Data section:

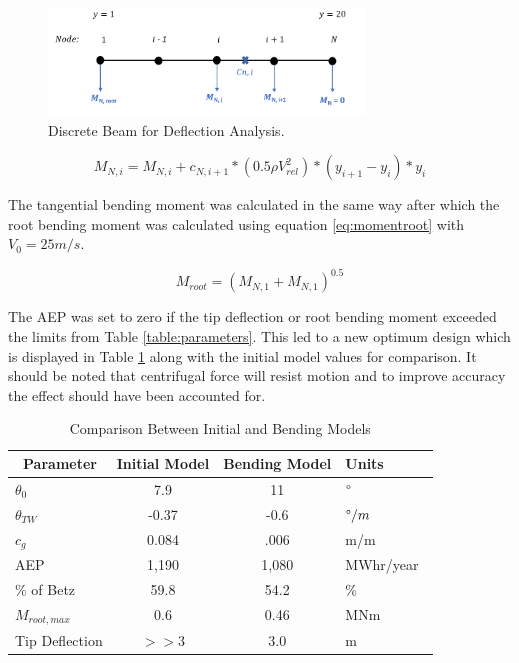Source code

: \documentclass[11pt]{article}
\newcommand{\ra}[1]{\renewcommand{\arraystretch}{#1}}
\begin{document}
\begin{figure}[h!]
	\centering
	\includegraphics[width=0.75\textwidth]{DiscreteBeam}
	\caption{Discrete Beam for Deflection Analysis.}\label{fig:discretebeam}
\end{figure}

\begin{equation}
	\label{eq:momentnormal}
	M_{N,i} = M_{N,i} + c_{N,i+1}*(0.5\rho V_{rel}^2)*(y_{i+1}-y_{i})*y_{i}
\end{equation}
\FloatBarrier

The tangential bending moment was calculated in the same way after which the root bending moment was calculated using equation \ref{eq:momentroot} with $V_0 = 25 m/s$.

\begin{equation}
	\label{eq:momentroot}
	M_{root} = (M_{N,1} + M_{N,1})^{0.5}
\end{equation}
\FloatBarrier

The AEP was set to zero if the tip deflection or root bending moment exceeded the limits from Table \ref{table:parameters}. This led to a new optimum design which is displayed in Table \ref{table:bendingresults} along with the initial model values for comparison. It should be noted that centrifugal force will resist motion and to improve accuracy the effect should have been accounted for.

\begin{table}[!h]
\centering %
\ra{1.3}
\begin{tabular}{@{}lccl@{}}\toprule
\ \textbf{Parameter}  & \textbf{Initial Model}  & \textbf{Bending Model} &  \textbf{Units} \\
\midrule
$\theta_0$  & 7.9 & 11 & $\degree$ \ \\
$\theta_{TW}$ & -0.37 & -0.6 & $\degree/m$  \\
$c_{g}$ & 0.084 & .006 & m/m \ \\
\midrule
AEP  & 1,190 & 1,080 & MWhr/year\ \\
\% of Betz & 59.8 & 54.2 & \% \ \\
\midrule
$M_{root,max}$ & 0.6 & 0.46 & MNm \\
Tip Deflection  & $>>3$ & 3.0 & m \\
\bottomrule
\end{tabular}
\caption{Comparison Between Initial and Bending Models}
\label{table:bendingresults}
\end{table}
\end{document}

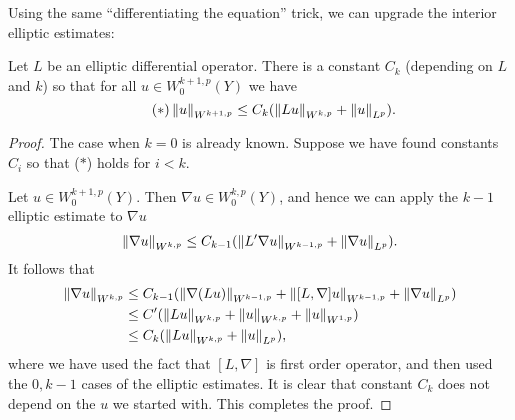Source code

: \documentclass{amsart}
\begin{document}
   Using the same ``differentiating the equation'' trick, we can
   upgrade the interior elliptic estimates:
   \begin{thm}
     Let $L$ be an elliptic differential operator. There is a constant
     $C_{k}$ (depending on $L$ and $k$) so that for all
     $u\in W^{k+1,p}_{0}(Y)$ we have
     \begin{equation*}\tag{$\ast$}
       \left\lVert u\right\rVert_{W^{k+1,p}}\le C_{k}(\left\lVert Lu\right\rVert_{W^{k,p}}+\left\lVert u\right\rVert_{L^{p}}).
     \end{equation*}
   \end{thm}
   \begin{proof}
     The case when $k=0$ is already known. Suppose we have found
     constants $C_{i}$ so that ($\ast$) holds for $i<k$.

     Let $u\in W^{k+1,p}_{0}(Y)$. Then $\nabla u\in W^{k,p}_{0}(Y)$,
     and hence we can apply the $k-1$ elliptic estimate to $\nabla u$
     \begin{equation*}
       \left\lVert\nabla u\right\rVert_{W^{k,p}}\le C_{k-1}(\left\lVert L'\nabla
         u\right\rVert_{W^{k-1,p}}+\left\lVert\nabla u\right\rVert_{L^{p}}).
     \end{equation*}
     It follows that
     \begin{equation*}
       \begin{aligned}
       \left\lVert\nabla u\right\rVert_{W^{k,p}}&\le C_{k-1}(\left\lVert\nabla
         (Lu)\right\rVert_{W^{k-1,p}}+\left\lVert[L,\nabla]u\right\rVert_{W^{k-1,p}}+\left\lVert\nabla
         u\right\rVert_{L^{p}})\\
       &\le
       C'(\left\lVert Lu\right\rVert_{W^{k,p}}+\left\lVert u\right\rVert_{W^{k,p}}+\left\lVert u\right\rVert_{W^{1,p}})\\
       &\le C_{k}(\left\lVert Lu\right\rVert_{W^{k,p}}+\left\lVert u\right\rVert_{L^{p}}),
     \end{aligned}     
   \end{equation*}
   where we have used the fact that $[L,\nabla]$ is first order
   operator, and then used the $0,k-1$ cases of the elliptic
   estimates. It is clear that constant $C_{k}$ does not depend on the
   $u$ we started with. This completes the proof.   
 \end{proof}
\end{document}
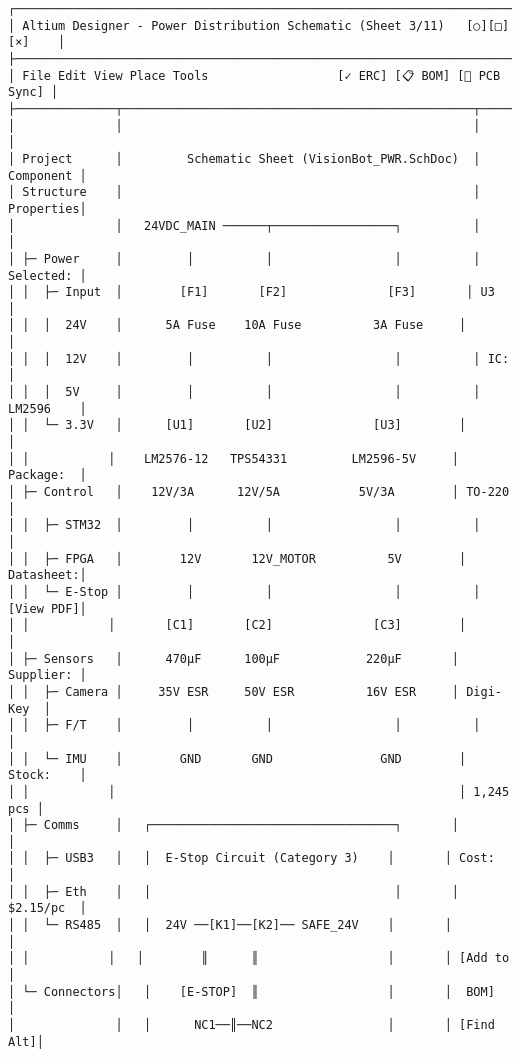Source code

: \documentclass[
]{article}
\begin{document}
\begin{verbatim}
┌────────────────────────────────────────────────────────────────────────────┐
│ Altium Designer - Power Distribution Schematic (Sheet 3/11)   [○][□][×]    │
├────────────────────────────────────────────────────────────────────────────┤
│ File Edit View Place Tools                  [✓ ERC] [📋 BOM] [🔌 PCB Sync] │
├──────────────┬─────────────────────────────────────────────────┬───────────┤
│              │                                                 │           │
│ Project      │         Schematic Sheet (VisionBot_PWR.SchDoc)  │ Component │
│ Structure    │                                                 │ Properties│
│              │   24VDC_MAIN ──────┬─────────────────┐          │           │
│ ├─ Power     │         │          │                 │          │ Selected: │
│ │  ├─ Input  │        [F1]       [F2]              [F3]       │ U3        │
│ │  │  24V    │      5A Fuse    10A Fuse          3A Fuse     │           │
│ │  │  12V    │         │          │                 │          │ IC:       │
│ │  │  5V     │         │          │                 │          │ LM2596    │
│ │  └─ 3.3V   │      [U1]       [U2]              [U3]        │           │
│ │           │    LM2576-12   TPS54331         LM2596-5V     │ Package:  │
│ ├─ Control   │    12V/3A      12V/5A           5V/3A        │ TO-220    │
│ │  ├─ STM32  │         │          │                 │          │           │
│ │  ├─ FPGA   │        12V       12V_MOTOR          5V        │ Datasheet:│
│ │  └─ E-Stop │         │          │                 │          │ [View PDF]│
│ │           │       [C1]       [C2]              [C3]        │           │
│ ├─ Sensors   │      470µF      100µF            220µF       │ Supplier: │
│ │  ├─ Camera │     35V ESR     50V ESR          16V ESR     │ Digi-Key  │
│ │  ├─ F/T    │         │          │                 │          │           │
│ │  └─ IMU    │        GND       GND               GND        │ Stock:    │
│ │           │                                                │ 1,245 pcs │
│ ├─ Comms     │   ┌──────────────────────────────────┐       │           │
│ │  ├─ USB3   │   │  E-Stop Circuit (Category 3)    │       │ Cost:     │
│ │  ├─ Eth    │   │                                  │       │ $2.15/pc  │
│ │  └─ RS485  │   │  24V ──[K1]──[K2]── SAFE_24V    │       │           │
│ │           │   │        ║      ║                  │       │ [Add to   │
│ └─ Connectors│   │    [E-STOP]  ║                  │       │  BOM]     │
│              │   │      NC1──║──NC2                │       │ [Find Alt]│

\end{verbatim}
\end{document}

Goal of the exercise: Each record above should be repeated exactly, please, without pictures.

Solution for this task:
Source code

: \documentclass[11pt]{article}
\newcommand{\ra}[1]{\renewcommand{\arraystretch}{#1}}
\begin{document}
\begin{figure}[h!]
	\centering
	\includegraphics[width=0.75\textwidth]{DiscreteBeam}
	\caption{Discrete Beam for Deflection Analysis.}\label{fig:discretebeam}
\end{figure}

\begin{equation}
	\label{eq:momentnormal}
	M_{N,i} = M_{N,i} + c_{N,i+1}*(0.5\rho V_{rel}^2)*(y_{i+1}-y_{i})*y_{i}
\end{equation}
\FloatBarrier

The tangential bending moment was calculated in the same way after which the root bending moment was calculated using equation \ref{eq:momentroot} with $V_0 = 25 m/s$.

\begin{equation}
	\label{eq:momentroot}
	M_{root} = (M_{N,1} + M_{N,1})^{0.5}
\end{equation}
\FloatBarrier

The AEP was set to zero if the tip deflection or root bending moment exceeded the limits from Table \ref{table:parameters}. This led to a new optimum design which is displayed in Table \ref{table:bendingresults} along with the initial model values for comparison. It should be noted that centrifugal force will resist motion and to improve accuracy the effect should have been accounted for.

\begin{table}[!h]
\centering %
\ra{1.3}
\begin{tabular}{@{}lccl@{}}\toprule
\ \textbf{Parameter}  & \textbf{Initial Model}  & \textbf{Bending Model} &  \textbf{Units} \\
\midrule
$\theta_0$  & 7.9 & 11 & $\degree$ \ \\
$\theta_{TW}$ & -0.37 & -0.6 & $\degree/m$  \\
$c_{g}$ & 0.084 & .006 & m/m \ \\
\midrule
AEP  & 1,190 & 1,080 & MWhr/year\ \\
\% of Betz & 59.8 & 54.2 & \% \ \\
\midrule
$M_{root,max}$ & 0.6 & 0.46 & MNm \\
Tip Deflection  & $>>3$ & 3.0 & m \\
\bottomrule
\end{tabular}
\caption{Comparison Between Initial and Bending Models}
\label{table:bendingresults}
\end{table}
\end{document}

Source code

: \documentclass{amsart}
\begin{document}
   Using the same ``differentiating the equation'' trick, we can
   upgrade the interior elliptic estimates:
   \begin{thm}
     Let $L$ be an elliptic differential operator. There is a constant
     $C_{k}$ (depending on $L$ and $k$) so that for all
     $u\in W^{k+1,p}_{0}(Y)$ we have
     \begin{equation*}\tag{$\ast$}
       \left\lVert u\right\rVert_{W^{k+1,p}}\le C_{k}(\left\lVert Lu\right\rVert_{W^{k,p}}+\left\lVert u\right\rVert_{L^{p}}).
     \end{equation*}
   \end{thm}
   \begin{proof}
     The case when $k=0$ is already known. Suppose we have found
     constants $C_{i}$ so that ($\ast$) holds for $i<k$.

     Let $u\in W^{k+1,p}_{0}(Y)$. Then $\nabla u\in W^{k,p}_{0}(Y)$,
     and hence we can apply the $k-1$ elliptic estimate to $\nabla u$
     \begin{equation*}
       \left\lVert\nabla u\right\rVert_{W^{k,p}}\le C_{k-1}(\left\lVert L'\nabla
         u\right\rVert_{W^{k-1,p}}+\left\lVert\nabla u\right\rVert_{L^{p}}).
     \end{equation*}
     It follows that
     \begin{equation*}
       \begin{aligned}
       \left\lVert\nabla u\right\rVert_{W^{k,p}}&\le C_{k-1}(\left\lVert\nabla
         (Lu)\right\rVert_{W^{k-1,p}}+\left\lVert[L,\nabla]u\right\rVert_{W^{k-1,p}}+\left\lVert\nabla
         u\right\rVert_{L^{p}})\\
       &\le
       C'(\left\lVert Lu\right\rVert_{W^{k,p}}+\left\lVert u\right\rVert_{W^{k,p}}+\left\lVert u\right\rVert_{W^{1,p}})\\
       &\le C_{k}(\left\lVert Lu\right\rVert_{W^{k,p}}+\left\lVert u\right\rVert_{L^{p}}),
     \end{aligned}     
   \end{equation*}
   where we have used the fact that $[L,\nabla]$ is first order
   operator, and then used the $0,k-1$ cases of the elliptic
   estimates. It is clear that constant $C_{k}$ does not depend on the
   $u$ we started with. This completes the proof.   
 \end{proof}
\end{document}
Source code

: \documentclass[
]{article}
\begin{document}
\begin{verbatim}
┌────────────────────────────────────────────────────────────────────────────┐
│ Altium Designer - Power Distribution Schematic (Sheet 3/11)   [○][□][×]    │
├────────────────────────────────────────────────────────────────────────────┤
│ File Edit View Place Tools                  [✓ ERC] [📋 BOM] [🔌 PCB Sync] │
├──────────────┬─────────────────────────────────────────────────┬───────────┤
│              │                                                 │           │
│ Project      │         Schematic Sheet (VisionBot_PWR.SchDoc)  │ Component │
│ Structure    │                                                 │ Properties│
│              │   24VDC_MAIN ──────┬─────────────────┐          │           │
│ ├─ Power     │         │          │                 │          │ Selected: │
│ │  ├─ Input  │        [F1]       [F2]              [F3]       │ U3        │
│ │  │  24V    │      5A Fuse    10A Fuse          3A Fuse     │           │
│ │  │  12V    │         │          │                 │          │ IC:       │
│ │  │  5V     │         │          │                 │          │ LM2596    │
│ │  └─ 3.3V   │      [U1]       [U2]              [U3]        │           │
│ │           │    LM2576-12   TPS54331         LM2596-5V     │ Package:  │
│ ├─ Control   │    12V/3A      12V/5A           5V/3A        │ TO-220    │
│ │  ├─ STM32  │         │          │                 │          │           │
│ │  ├─ FPGA   │        12V       12V_MOTOR          5V        │ Datasheet:│
│ │  └─ E-Stop │         │          │                 │          │ [View PDF]│
│ │           │       [C1]       [C2]              [C3]        │           │
│ ├─ Sensors   │      470µF      100µF            220µF       │ Supplier: │
│ │  ├─ Camera │     35V ESR     50V ESR          16V ESR     │ Digi-Key  │
│ │  ├─ F/T    │         │          │                 │          │           │
│ │  └─ IMU    │        GND       GND               GND        │ Stock:    │
│ │           │                                                │ 1,245 pcs │
│ ├─ Comms     │   ┌──────────────────────────────────┐       │           │
│ │  ├─ USB3   │   │  E-Stop Circuit (Category 3)    │       │ Cost:     │
│ │  ├─ Eth    │   │                                  │       │ $2.15/pc  │
│ │  └─ RS485  │   │  24V ──[K1]──[K2]── SAFE_24V    │       │           │
│ │           │   │        ║      ║                  │       │ [Add to   │
│ └─ Connectors│   │    [E-STOP]  ║                  │       │  BOM]     │
│              │   │      NC1──║──NC2                │       │ [Find Alt]│

\end{verbatim}
\end{document}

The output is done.